Interviewer: You prefer the movies. Have you any chance of doing a movie?

Dylan: (Laughs) Any chance of doing a movie? Ummm. You'd have to ask other people, I don't know you'd have to ask other people, I'm not ahh. (mumbles over interviewer) what?

Interviewer: Would you be keen to do a movie yourself?

Dylan: Would I be keen? What's that mean?

Interviewer: Would you be interested in doing a movie?

Dylan: I'd be interested to do a movie, I think I'd be very keen yeah. 

Interviewer: At what stage of your life Bob did you find that this was the sort of thing that you wanted to do? I mean, has it always been that way or...

Dylan: It's always been that way ever since I was... Of course it's always been that way.

Interviewer: I mean how'd you know that sort of certain feeling that you wanted to commuicate... you don't want to communicate with people do you really?

Dylan: No. 

Interviewer: What actually do you want to do? 

Dylan: Nothing. 

Interviewer: You'd rather do nothing but you sort of sing because.. you have to.

Dylan: I don't have a job that I have to do. I mean I have nobody that's bossing me you know. I don't have any assignments, you understand? I don't have anything which I have to get done because I'm gonna lose something. You know, I just have nothing like that. 

Interviewer: (inaudible)

Dylan: No, no. You know, if people are nice to me, I'm nice to them. But, ahh, if people got something else in the back of their mind, then I can destroy 'em. 

Interviewer: What, with your songs and lyrics you can destroy them?

Dylan: Nah, I can just sit here and destroy 'em. 

Interviewer: What about your parents, do you feel anything towards your parents? 

Dylan: I have no contact with my parents, I've never had contact with my parents. 

Interviewer: Do you miss this at all?

Dylan: Miss this? I never had it. You're trying to make me out to be some kind of a rebel. 

Interviewer: Nah, I just wondered what you think about other teenagers, do you think it's a good idea for them to...

Dylan: I never was a teenager. I never played football, basketball, soccer. I never went to, you know, track meets. I never had good grades in school. I never was in the honor society. I never graduated with high degrees. I never took an interest in anything. There just was none of that, I didn't know it that's all. 

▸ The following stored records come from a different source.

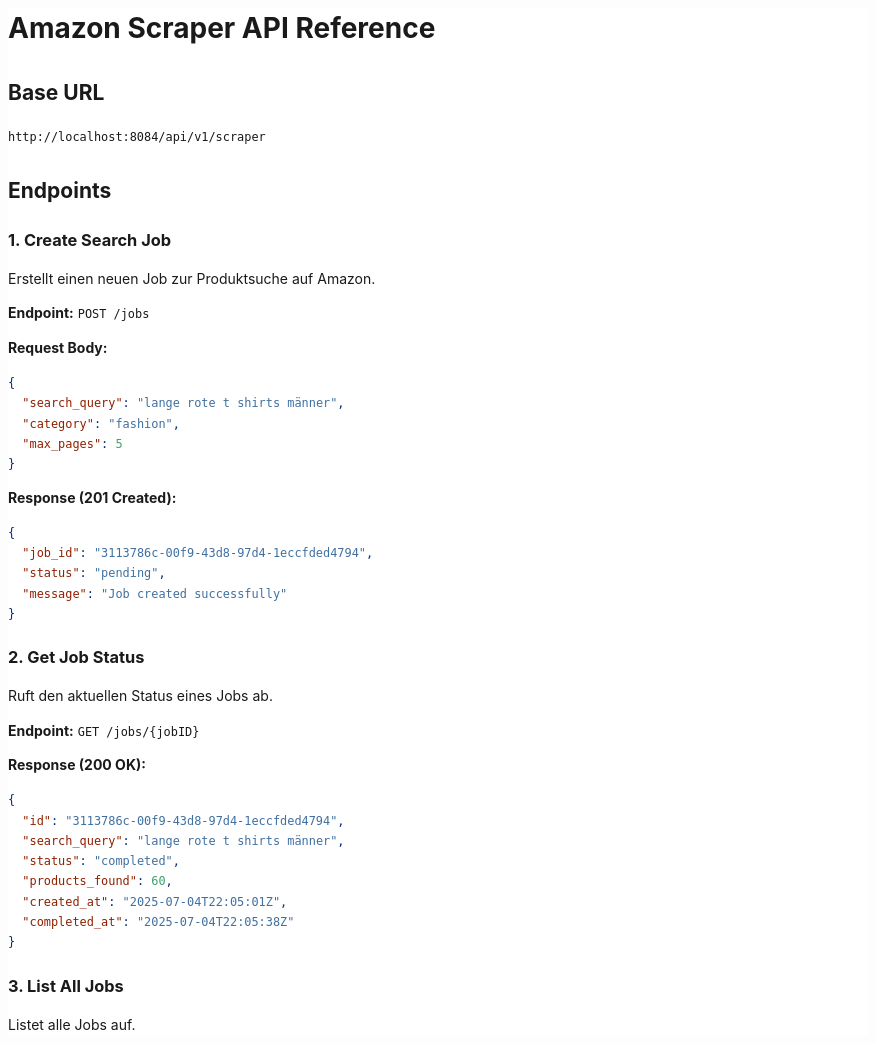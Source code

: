 # Amazon Scraper API Reference

## Base URL
```
http://localhost:8084/api/v1/scraper
```

## Endpoints

### 1. Create Search Job
Erstellt einen neuen Job zur Produktsuche auf Amazon.

**Endpoint:** `POST /jobs`

**Request Body:**
```json
{
  "search_query": "lange rote t shirts männer",
  "category": "fashion",
  "max_pages": 5
}
```

**Response (201 Created):**
```json
{
  "job_id": "3113786c-00f9-43d8-97d4-1eccfded4794",
  "status": "pending",
  "message": "Job created successfully"
}
```

### 2. Get Job Status
Ruft den aktuellen Status eines Jobs ab.

**Endpoint:** `GET /jobs/{jobID}`

**Response (200 OK):**
```json
{
  "id": "3113786c-00f9-43d8-97d4-1eccfded4794",
  "search_query": "lange rote t shirts männer",
  "status": "completed",
  "products_found": 60,
  "created_at": "2025-07-04T22:05:01Z",
  "completed_at": "2025-07-04T22:05:38Z"
}
```

### 3. List All Jobs
Listet alle Jobs auf.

Interviewer: What is success Bob, what do you think?

Dylan: Success?

Interviewer: What is it? No, really. 

Dylan: I dunno, what do you think it is? Are you successful.

Interviewer: Well I'm supposed to be in my field, yeah. 

Dylan: Well I'm supposed to be in my field, too. 

Interviewer: Yeah alright. What is it money or something, I dunno. 

Dylan: What do you say it is? Answer what it is for you and I'll answer what it is.

Interviewer: Well, I would say it's satisfaction.

Dylan: I wanna hear your words. 

Interviewer: Alright, my words are: Success is having real satisfaction in the job you're doing, do you agree?

Dylan: Do I agree? Well, I agree, yeah I guess. You said it, I didn't. 

Interviewer: Do you make money a yardstick? Or doesn't it matter to you at all?

Dylan: Make money a yardstick?

Interviewer: In life. Do you think that having a lot of money is a good thing or doesn't it really worry you at all having... I mean, you must have a lot of money by singing the songs you do. Do you sing songs because you can make some money out of this? Or do you sing just because you like to sing the songs and money doesn't mean anything at all. 

Dylan: I consider that an insult, sir.